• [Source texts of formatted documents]
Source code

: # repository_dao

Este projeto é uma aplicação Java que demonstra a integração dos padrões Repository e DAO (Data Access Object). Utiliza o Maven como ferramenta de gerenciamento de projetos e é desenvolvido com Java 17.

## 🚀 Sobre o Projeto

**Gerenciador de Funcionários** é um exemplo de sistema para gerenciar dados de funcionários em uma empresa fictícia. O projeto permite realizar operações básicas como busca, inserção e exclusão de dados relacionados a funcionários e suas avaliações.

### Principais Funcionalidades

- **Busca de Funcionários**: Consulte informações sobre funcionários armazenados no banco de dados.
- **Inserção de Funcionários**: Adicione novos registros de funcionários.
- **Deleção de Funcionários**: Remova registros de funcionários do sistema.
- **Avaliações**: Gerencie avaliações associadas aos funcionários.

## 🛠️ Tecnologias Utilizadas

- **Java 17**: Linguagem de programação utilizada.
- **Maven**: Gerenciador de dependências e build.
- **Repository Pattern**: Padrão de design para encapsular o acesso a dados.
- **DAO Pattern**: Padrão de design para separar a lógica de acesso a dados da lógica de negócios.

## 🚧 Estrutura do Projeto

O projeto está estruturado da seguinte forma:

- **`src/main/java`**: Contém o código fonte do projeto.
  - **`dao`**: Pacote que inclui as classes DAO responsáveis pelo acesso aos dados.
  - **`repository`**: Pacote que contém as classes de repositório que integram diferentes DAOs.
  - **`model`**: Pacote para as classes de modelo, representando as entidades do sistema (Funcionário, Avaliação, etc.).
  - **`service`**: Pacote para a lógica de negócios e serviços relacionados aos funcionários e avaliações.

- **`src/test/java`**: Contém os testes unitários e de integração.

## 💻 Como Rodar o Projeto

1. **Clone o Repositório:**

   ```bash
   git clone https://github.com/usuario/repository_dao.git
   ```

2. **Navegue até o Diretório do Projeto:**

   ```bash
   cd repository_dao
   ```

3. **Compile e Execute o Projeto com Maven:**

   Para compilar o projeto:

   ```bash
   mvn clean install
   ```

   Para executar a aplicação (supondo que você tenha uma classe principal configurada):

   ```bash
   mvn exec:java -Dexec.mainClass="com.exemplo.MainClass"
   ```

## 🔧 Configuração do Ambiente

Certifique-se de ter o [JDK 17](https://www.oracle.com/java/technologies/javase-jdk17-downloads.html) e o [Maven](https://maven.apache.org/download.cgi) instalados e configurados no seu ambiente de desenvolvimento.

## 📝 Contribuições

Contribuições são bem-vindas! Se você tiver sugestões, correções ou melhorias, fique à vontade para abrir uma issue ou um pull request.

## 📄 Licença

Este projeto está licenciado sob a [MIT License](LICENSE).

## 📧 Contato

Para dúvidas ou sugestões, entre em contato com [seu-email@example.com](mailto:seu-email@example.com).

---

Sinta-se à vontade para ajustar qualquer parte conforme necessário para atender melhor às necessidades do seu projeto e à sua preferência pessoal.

• [TO DO] Please return exactly the lines from the one containing "Certifique-se de ter" through the end of the entries above, adding no other line.

• [PROBLEM SOLUTION]
Certifique-se de ter o [JDK 17](https://www.oracle.com/java/technologies/javase-jdk17-downloads.html) e o [Maven](https://maven.apache.org/download.cgi) instalados e configurados no seu ambiente de desenvolvimento.

## 📝 Contribuições

Contribuições são bem-vindas! Se você tiver sugestões, correções ou melhorias, fique à vontade para abrir uma issue ou um pull request.

## 📄 Licença

Este projeto está licenciado sob a [MIT License](LICENSE).

## 📧 Contato

Para dúvidas ou sugestões, entre em contato com [seu-email@example.com](mailto:seu-email@example.com).

---

Sinta-se à vontade para ajustar qualquer parte conforme necessário para atender melhor às necessidades do seu projeto e à sua preferência pessoal.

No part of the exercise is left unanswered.